Judge Paone stated he was not ruling on the video and gave Cordero until the next day to decide whether she intended to testify. The next morning, the judge watched the video in open court, which allowed Cordero to see it for the first time.
Judge Paone reviewed the four prongs of the test for determining the admissibility of other crimes evidence, as set forth in State v. Cofield, 127 N.J. 328, 338 (1992):
The evidence of the other crime must be admissible as relevant to a material issue;
It must be similar in kind and reasonably close in time to the offense charged;
The evidence of the other crime must be clear and convincing; and
The probative value of the evidence must not be outweighed by its apparent prejudice.
The judge said that he would not rule on the evidence until after the defendant testified.
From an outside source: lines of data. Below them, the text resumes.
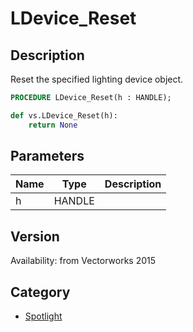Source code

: # LDevice_Reset

## Description
Reset the specified lighting device object.

```pascal
PROCEDURE LDevice_Reset(h : HANDLE);
```

```python
def vs.LDevice_Reset(h):
    return None
```

## Parameters
|Name|Type|Description|
|---|---|---|
|h|HANDLE|   |

## Version
Availability: from Vectorworks 2015

## Category
* [Spotlight](../Categories/Spotlight.md)
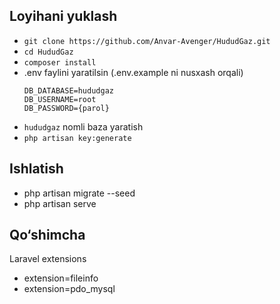## Loyihani yuklash
- `git clone https://github.com/Anvar-Avenger/HududGaz.git`
- `cd HududGaz`
- `composer install`
- .env faylini yaratilsin (.env.example ni nusxash orqali)<br>
  ```
  DB_DATABASE=hududgaz
  DB_USERNAME=root
  DB_PASSWORD={parol}
  ```
- `hududgaz` nomli baza yaratish
- `php artisan key:generate`

## Ishlatish
- php artisan migrate --seed
- php artisan serve

## Qo&#8216;shimcha
Laravel extensions
- extension=fileinfo
- extension=pdo_mysql

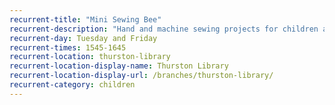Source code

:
```yaml
---
recurrent-title: "Mini Sewing Bee"
recurrent-description: "Hand and machine sewing projects for children aged 6-14. £60 per term in advance, price includes all materials and equipment. Contact the library or <strong>sewfunandeasy@hotmail.co.uk</strong> to book a place or join the waiting list. Term-time only."
recurrent-day: Tuesday and Friday
recurrent-times: 1545-1645
recurrent-location: thurston-library
recurrent-location-display-name: Thurston Library
recurrent-location-display-url: /branches/thurston-library/
recurrent-category: children
---
```

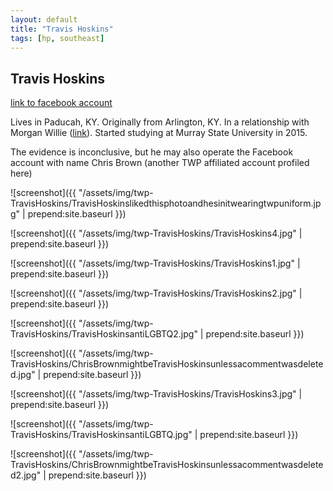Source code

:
 ```yaml
---
layout: default
title: "Travis Hoskins"
tags: [hp, southeast]
---
```



## Travis Hoskins

[link to facebook account](https://www.facebook.com/100001423429197)

Lives in Paducah, KY. Originally from Arlington, KY. In a relationship with Morgan Willie ([link](https://www.facebook.com/100000435164983)). Started studying at Murray State University in 2015.

The evidence is inconclusive, but he may also operate the Facebook account with name Chris Brown (another TWP affiliated account profiled here)


![screenshot]({{ "/assets/img/twp-TravisHoskins/TravisHoskinslikedthisphotoandhesinitwearingtwpuniform.jpg" | prepend:site.baseurl }})


![screenshot]({{ "/assets/img/twp-TravisHoskins/TravisHoskins4.jpg" | prepend:site.baseurl }})


![screenshot]({{ "/assets/img/twp-TravisHoskins/TravisHoskins1.jpg" | prepend:site.baseurl }})


![screenshot]({{ "/assets/img/twp-TravisHoskins/TravisHoskins2.jpg" | prepend:site.baseurl }})


![screenshot]({{ "/assets/img/twp-TravisHoskins/TravisHoskinsantiLGBTQ2.jpg" | prepend:site.baseurl }})


![screenshot]({{ "/assets/img/twp-TravisHoskins/ChrisBrownmightbeTravisHoskinsunlessacommentwasdeleted.jpg" | prepend:site.baseurl }})


![screenshot]({{ "/assets/img/twp-TravisHoskins/TravisHoskins3.jpg" | prepend:site.baseurl }})


![screenshot]({{ "/assets/img/twp-TravisHoskins/TravisHoskinsantiLGBTQ.jpg" | prepend:site.baseurl }})


![screenshot]({{ "/assets/img/twp-TravisHoskins/ChrisBrownmightbeTravisHoskinsunlessacommentwasdeleted2.jpg" | prepend:site.baseurl }})
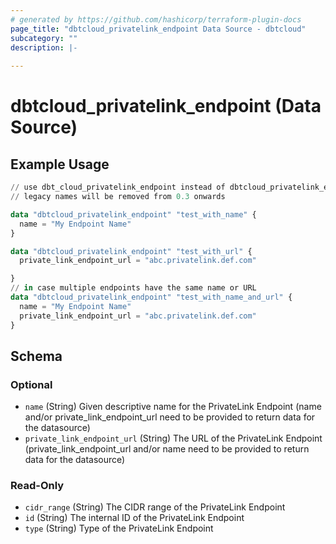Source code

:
 ```yaml
---
# generated by https://github.com/hashicorp/terraform-plugin-docs
page_title: "dbtcloud_privatelink_endpoint Data Source - dbtcloud"
subcategory: ""
description: |-
  
---
```


# dbtcloud_privatelink_endpoint (Data Source)



## Example Usage

```terraform
// use dbt_cloud_privatelink_endpoint instead of dbtcloud_privatelink_endpoint for the legacy resource names
// legacy names will be removed from 0.3 onwards

data "dbtcloud_privatelink_endpoint" "test_with_name" {
  name = "My Endpoint Name"
}

data "dbtcloud_privatelink_endpoint" "test_with_url" {
  private_link_endpoint_url = "abc.privatelink.def.com"

}
// in case multiple endpoints have the same name or URL
data "dbtcloud_privatelink_endpoint" "test_with_name_and_url" {
  name = "My Endpoint Name"
  private_link_endpoint_url = "abc.privatelink.def.com"
}
```

<!-- schema generated by tfplugindocs -->
## Schema

### Optional

- `name` (String) Given descriptive name for the PrivateLink Endpoint (name and/or private_link_endpoint_url need to be provided to return data for the datasource)
- `private_link_endpoint_url` (String) The URL of the PrivateLink Endpoint (private_link_endpoint_url and/or name need to be provided to return data for the datasource)

### Read-Only

- `cidr_range` (String) The CIDR range of the PrivateLink Endpoint
- `id` (String) The internal ID of the PrivateLink Endpoint
- `type` (String) Type of the PrivateLink Endpoint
The judge said, “without having the benefit of her testimony . . . all I can do is indicate to you that there . . . would be a likelihood that. . . this evidence would be admissible.”
Cordero opted not to testify and was convicted.
The Appellate Division explained that this situation had no precedent in New Jersey, but decided to uphold the judge making a tentative ruling before the defendant testified. “We conclude that a trial court, in its discretion, may await the close of a defendant’s case before determining the admissibility of 404(b) evidence that the state seeks to introduce to rebut the defendant’s claim of lack of intent or mistake.”
Allowing a judge to decide not to decide means the defendant is forced to choose whether to testify, without knowing if the prosecution would be allowed to bring up another crime in front of the jury. The lawyer for Cordero is seeking a review by the Supreme Court.